1 ロシアが敗北したわけ:ロシア側の要因

 露宇戦争の初期作戦において、ウクライナ軍がロシア軍に勝利したことは明白である。

 ウクライナ軍は、特にロシア軍の主攻撃であった首都キーウ正面において、ロシア軍に大打撃を与え、ロシア軍を撤退せざるを得ない状況にした。

 この項では、ウクライナが強大な大国と思われたロシアとの緒戦において勝利したのはなぜかについて、ロシア側の原因に着目して記述する。

独裁者プーチンの戦争

 露宇戦争は、「プーチンのプーチンによるプーチンのための戦争」であると私は思っている。

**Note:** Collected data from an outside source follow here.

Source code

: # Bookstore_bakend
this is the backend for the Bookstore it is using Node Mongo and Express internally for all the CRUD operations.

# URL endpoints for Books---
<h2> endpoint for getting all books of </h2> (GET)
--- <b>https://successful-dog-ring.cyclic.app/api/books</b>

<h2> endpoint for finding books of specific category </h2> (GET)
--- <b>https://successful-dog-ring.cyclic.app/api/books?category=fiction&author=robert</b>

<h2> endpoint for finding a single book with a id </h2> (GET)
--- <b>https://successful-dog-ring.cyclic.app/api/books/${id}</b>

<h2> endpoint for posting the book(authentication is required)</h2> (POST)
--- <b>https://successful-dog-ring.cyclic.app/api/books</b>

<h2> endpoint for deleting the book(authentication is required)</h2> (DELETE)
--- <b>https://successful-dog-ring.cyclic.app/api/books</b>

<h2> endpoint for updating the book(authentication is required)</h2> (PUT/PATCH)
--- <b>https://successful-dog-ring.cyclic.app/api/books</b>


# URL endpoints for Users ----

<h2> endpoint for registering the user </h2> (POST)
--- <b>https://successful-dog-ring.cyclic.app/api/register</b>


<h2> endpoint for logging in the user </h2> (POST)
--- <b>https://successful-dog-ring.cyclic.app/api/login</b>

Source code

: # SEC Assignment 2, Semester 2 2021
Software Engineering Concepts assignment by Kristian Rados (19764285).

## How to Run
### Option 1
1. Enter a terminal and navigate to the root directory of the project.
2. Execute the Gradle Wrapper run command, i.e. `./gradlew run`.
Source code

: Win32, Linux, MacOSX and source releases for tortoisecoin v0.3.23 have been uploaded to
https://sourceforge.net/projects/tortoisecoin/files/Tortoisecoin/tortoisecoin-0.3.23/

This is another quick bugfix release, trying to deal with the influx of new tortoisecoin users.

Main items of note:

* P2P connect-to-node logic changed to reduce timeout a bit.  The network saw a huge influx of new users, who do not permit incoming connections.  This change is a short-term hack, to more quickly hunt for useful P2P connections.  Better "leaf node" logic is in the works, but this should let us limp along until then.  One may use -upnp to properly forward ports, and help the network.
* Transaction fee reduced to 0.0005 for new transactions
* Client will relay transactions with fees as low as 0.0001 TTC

 つまり、今回の戦争に対してはその結果も含めてプーチンにすべての責任がある。

 独裁者プーチンが自ら戦争の実施などの重要事項を決定した。プーチンの決定は、プーチンとプーチン以外の断絶を明らかにした。

 戦争をやる気満々のプーチンと戦争に乗り気でないプーチンの側近たち、特に国防相セルゲイ・ショイグやロシア連邦軍参謀総長ワレリー・ゲラシモフの間には断絶がある。

 プーチンを今まで支えてきたシロビキ(治安・国防関係者)、オリガルヒ(新興財閥)、ロシア軍がプーチンについていけない状況になっている。

 20年以上にわたりロシアのトップに君臨したプーチンは裸の王様になっている。

 裸の王様には正しい情報が流れない。プーチンが喜ぶ情報しか彼に届かないで、彼にとって不都合な情報は届かない状況になっていると言われている。

 この状況がロシア軍を過大評価し、ウクライナ軍を過小評価するという致命的な結果を招いてしまった。